** Exercise brief **
From the entries that follow, copy each line in which "stash" appears.

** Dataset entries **
-- Opening Marker --

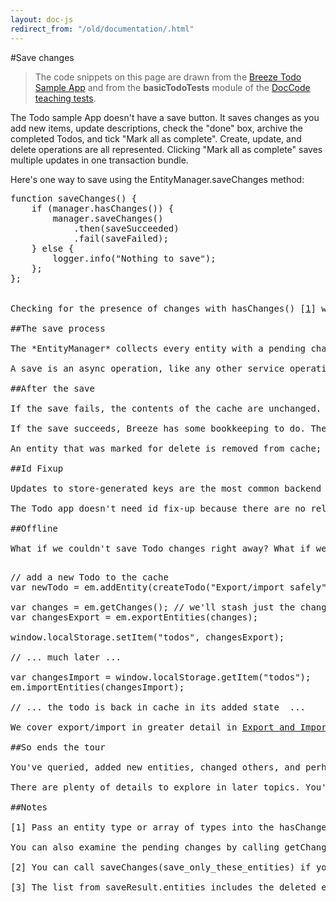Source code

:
 ```yaml
---
layout: doc-js
redirect_from: "/old/documentation/.html"
---
```

#Save changes

> The code snippets on this page are drawn from the <a href="/samples/todo">Breeze Todo Sample App</a> and from the **basicTodoTests** module of the <a href="/samples/doccode">DocCode teaching tests</a>.

The Todo sample App doesn't have a save button. It saves changes as you add new items, update descriptions, check the "done" box, archive the completed Todos, and tick "Mark all as complete". Create, update, and delete operations are all represented. Clicking "Mark all as complete" saves multiple updates in one transaction bundle.

Here's one way to save using the <span class="codeword">EntityManager.saveChanges</span> method:


<pre class="brush:jscript;">
function saveChanges() {
    if (manager.hasChanges()) {
        manager.saveChanges()
            .then(saveSucceeded)
            .fail(saveFailed);
    } else {
        logger.info("Nothing to save");
    };
};


Checking for the presence of changes with <span class="codeword">hasChanges()</span> [<a href="#note 1">1</a>] was optional; Breeze won't try to save if there is nothing to save. In this case, the author wants the user to see that there were no changes so he logs that fact and only calls <span class="codeword">manager.saveChanges()</span> when necessary.

##The save process

The *EntityManager* collects every entity with a pending change into a change-set. Then it validates the entities in that change-set, invoking each entity's property- and entity-level validation rules, adding and removing errors from each entity's <span class="codeword">validationErrorsCollection</span>. The save fails if any entity in the bundle has errors. If they are all error-free, the manager sends the change-set in the body of a single POST request to the persistence service [<a href="#note 2">2</a>].

A save is an async operation, like any other service operation, so the method returns a promise - a promise to report the outcome of the save.  The Todo app releases the UI immediately, enabling the user to keep working unblocked. When the save result arrives from the service, the app reports success or failure with its logger.

##After the save

If the save fails, the contents of the cache are unchanged. The entities with pending changes remain in their changed state. The app should analyze the <span class="codeword">saveResult.error</span> to determine the appropriate recovery or shutdown steps.

If the save succeeds, Breeze has some bookkeeping to do. The service sent the saved entities back to Breeze; the list is available from the  <span class="codeword">saveResult.entities</span>[<a href="#note 3">3</a>]. They may contain changes that are news to the client, changes made by something in the backend.  Breeze merges these changes back into the cache.

An entity that was marked for delete is removed from cache; its <span class="codeword">entityState</span> becomes "Detached". The <span class="codeword">entityState</span> of new and modified entities becomes "Unchanged".

##Id Fixup

Updates to store-generated keys are the most common backend changes. A new Todo.Id() was assigned a temporary id such as (-1) while it was in cache before save.  During the save, the database assigned it a permanent id, say (42). The Breeze *EntityManager* detects this and updates its cache key map accordingly. Then it visits every other entity in cache that might have had a reference to (-1) and replaces that value with (42) in a process called "*id fix-up*".

The Todo app doesn't need id fix-up because there are no relationships among entities in this model. But if we were saving a new *Order* and its *OrderDetails*, Breeze would replace all of the <span class="codeword">OrderDetail.OrderID</span> values with the new <span class="codeword">Order.OrderID</span>; for example, their (-1) values would be updated to (42).

##Offline

What if we couldn't save Todo changes right away? What if we couldn't rely on a fast, continuous connection to the server? We'd like to stash the cache contents to local storage. Breeze can smooth that process for you with its EntityManager export/import facilities. Here's an extract from a test in the **basicTodoTests **module.

<pre class="brush:jscript;">
// add a new Todo to the cache
var newTodo = em.addEntity(createTodo("Export/import safely"));

var changes = em.getChanges(); // we'll stash just the changes
var changesExport = em.exportEntities(changes);

window.localStorage.setItem("todos", changesExport);

// ... much later ...

var changesImport = window.localStorage.getItem("todos");
em.importEntities(changesImport);

// ... the todo is back in cache in its added state  ...

We cover export/import in greater detail in <a href="http://www.breezejs.com/documentation/exportimport">Export and Import Entities</a>.

##So ends the tour

You've queried, added new entities, changed others, and perhaps deleted one or two. You've saved your changes to the server. Those are the basics of data management in any application ... and now you've run that lap with Breeze.

There are plenty of details to explore in later topics. You'll likely dig deeper as you encounter more challenging scenarios. But now, you're properly equipped to get started building a Breeze app. What's stopping you? Get going! Have fun! And please stay in touch.

##Notes

<a name="note 1"></a>[1] Pass an entity type or array of types into the <span class="codeword">hasChanges()</span> function if you want to know about changes to those types specifically.

You can also examine the pending changes by calling <span class="codeword">getChanges()</span>.

<a name="note 2"></a>[2] You can call <span class="codeword">saveChanges(save_only_these_entities)</span> if you want to cherry pick entities to save. If the list includes unchanged entities, Breeze won't bother saving them. We advise against using this option because it's easy to save one entity while neglecting an important dependent entity. For example, you probably don't want to save a new OrderDetail without saving its parent new Order. It is your application; use the power wisely.

<a name="note 3"></a>[3] The list from <span class="codeword">saveResult.entities</span> includes the deleted entities that are no longer in cache.
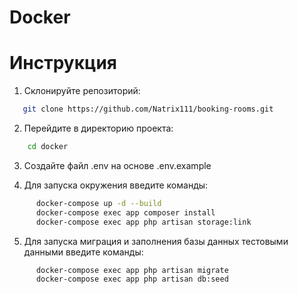 # Docker

# Инструкция

1. Склонируйте репозиторий:

```bash
   git clone https://github.com/Natrix111/booking-rooms.git
```

2. Перейдите в директорию проекта:

```bash
    cd docker
```

3. Создайте файл .env на основе .env.example

4. Для запуска окружения введите команды:
```bash
      docker-compose up -d --build
      docker-compose exec app composer install 
      docker-compose exec app php artisan storage:link
```

5. Для запуска миграция и заполнения базы данных тестовыми данными введите команды:
```bash
      docker-compose exec app php artisan migrate
      docker-compose exec app php artisan db:seed
```
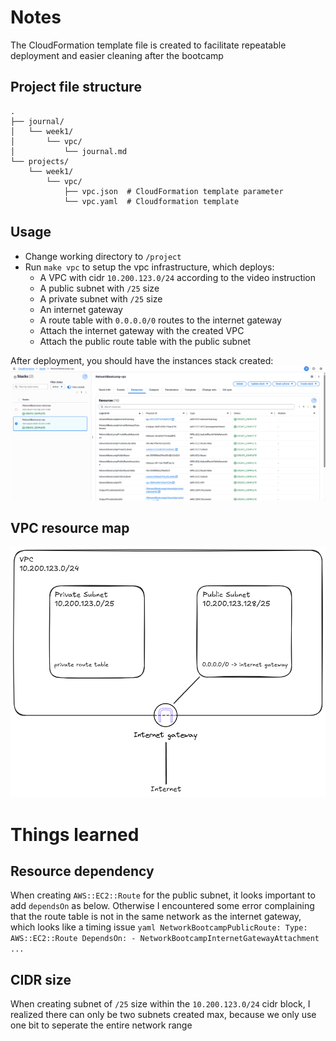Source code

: # Notes

The CloudFormation template file is created to facilitate repeatable deployment and easier cleaning after the bootcamp

## Project file structure
```
.
├── journal/
│   └── week1/
│       └── vpc/
│           └── journal.md
└── projects/
    └── week1/
        └── vpc/
            ├── vpc.json  # CloudFormation template parameter
            └── vpc.yaml  # Cloudformation template
```

## Usage
- Change working directory to `/project`
- Run `make vpc` to setup the vpc infrastructure, which deploys:
    - A VPC with cidr `10.200.123.0/24` according to the video instruction
    - A public subnet with `/25` size
    - A private subnet with `/25` size
    - An internet gateway
    - A route table with `0.0.0.0/0` routes to the internet gateway
    - Attach the internet gateway with the created VPC
    - Attach the public route table with the public subnet

After deployment, you should have the instances stack created:
![cfn_stack](./cloudformation_stack.png)

## VPC resource map
![vpc_resource_map](./vpc_resource_map.png)

# Things learned

## Resource dependency
When creating `AWS::EC2::Route` for the public subnet, it looks important to add `dependsOn` as below. Otherwise I encountered some error complaining that the route table is not in the same network as the internet gateway, which looks like a timing issue
    ```yaml
    NetworkBootcampPublicRoute:
        Type: AWS::EC2::Route
        DependsOn:
            - NetworkBootcampInternetGatewayAttachment
    ...
    ```

## CIDR size
When creating subnet of `/25` size within the `10.200.123.0/24` cidr block, I realized there can only be two subnets created max, because we only use one bit to seperate the entire network range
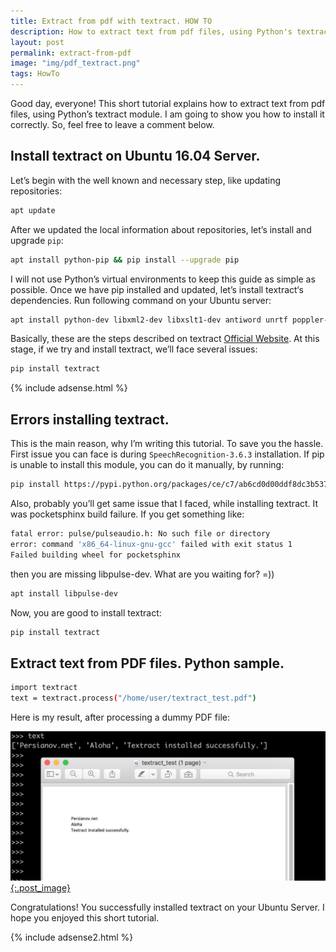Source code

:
 ```yaml
---
title: Extract from pdf with textract. HOW TO
description: How to extract text from pdf files, using Python's textract module. This article covers the issues you can face during environment setup.
layout: post
permalink: extract-from-pdf
image: "img/pdf_textract.png"
tags: HowTo
---
```

Good day, everyone! This short tutorial explains how to extract text from pdf files, using Python’s textract module. I am going to show you how to install it correctly. So, feel free to leave a comment below.

## Install textract on Ubuntu 16.04 Server.

Let’s begin with the well known and necessary step, like updating repositories:

```bash
apt update
```

After we updated the local information about repositories, let’s install and upgrade `pip`:

```bash
apt install python-pip && pip install --upgrade pip
```

I will not use Python’s virtual environments to keep this guide as simple as possible. Once we have pip installed and updated, let’s install textract‘s dependencies. Run following command on your Ubuntu server:

```bash
apt install python-dev libxml2-dev libxslt1-dev antiword unrtf poppler-utils pstotext tesseract-ocr flac ffmpeg lame libmad0 libsox-fmt-mp3 sox libjpeg-dev swig
```

Basically, these are the steps described on textract [Official Website](https://textract.readthedocs.io/en/stable/installation.html "textract installation guide"). At this stage, if we try and install textract, we’ll face several issues:

```bash
pip install textract
```

{% include adsense.html %}

## Errors installing textract.

This is the main reason, why I’m writing this tutorial. To save you the hassle.
First issue you can face is during `SpeechRecognition-3.6.3` installation. If pip is unable to install this module, you can do it manually, by running:

```bash
pip install https://pypi.python.org/packages/ce/c7/ab6cd0d00ddf8dc3b537cfb922f3f049f8018f38c88d71fd164f3acb8416/SpeechRecognition-3.6.3-py2.py3-none-any.whl
```

Also, probably you’ll get same issue that I faced, while installing textract. It was pocketsphinx build failure. If you get something like:

```bash
fatal error: pulse/pulseaudio.h: No such file or directory
error: command 'x86_64-linux-gnu-gcc' failed with exit status 1
Failed building wheel for pocketsphinx
```

then you are missing libpulse-dev. What are you waiting for? =))

```bash
apt install libpulse-dev
```

Now, you are good to install textract:

```bash
pip install textract
```

## Extract text from PDF files. Python sample.

```bash
import textract
text = textract.process("/home/user/textract_test.pdf")
```

Here is my result, after processing a dummy PDF file:

[ ![Textract Python sample script](../img/textract.png){:.post_image} ](../img/textract.png)

Congratulations! You successfully installed textract on your Ubuntu Server. I hope you enjoyed this short tutorial.

{% include adsense2.html %}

-- Closing Marker --

** Result **
What if we couldn't save Todo changes right away? What if we couldn't rely on a fast, continuous connection to the server? We'd like to stash the cache contents to local storage. Breeze can smooth that process for you with its EntityManager export/import facilities. Here's an extract from a test in the **basicTodoTests **module.
var changes = em.getChanges(); // we'll stash just the changes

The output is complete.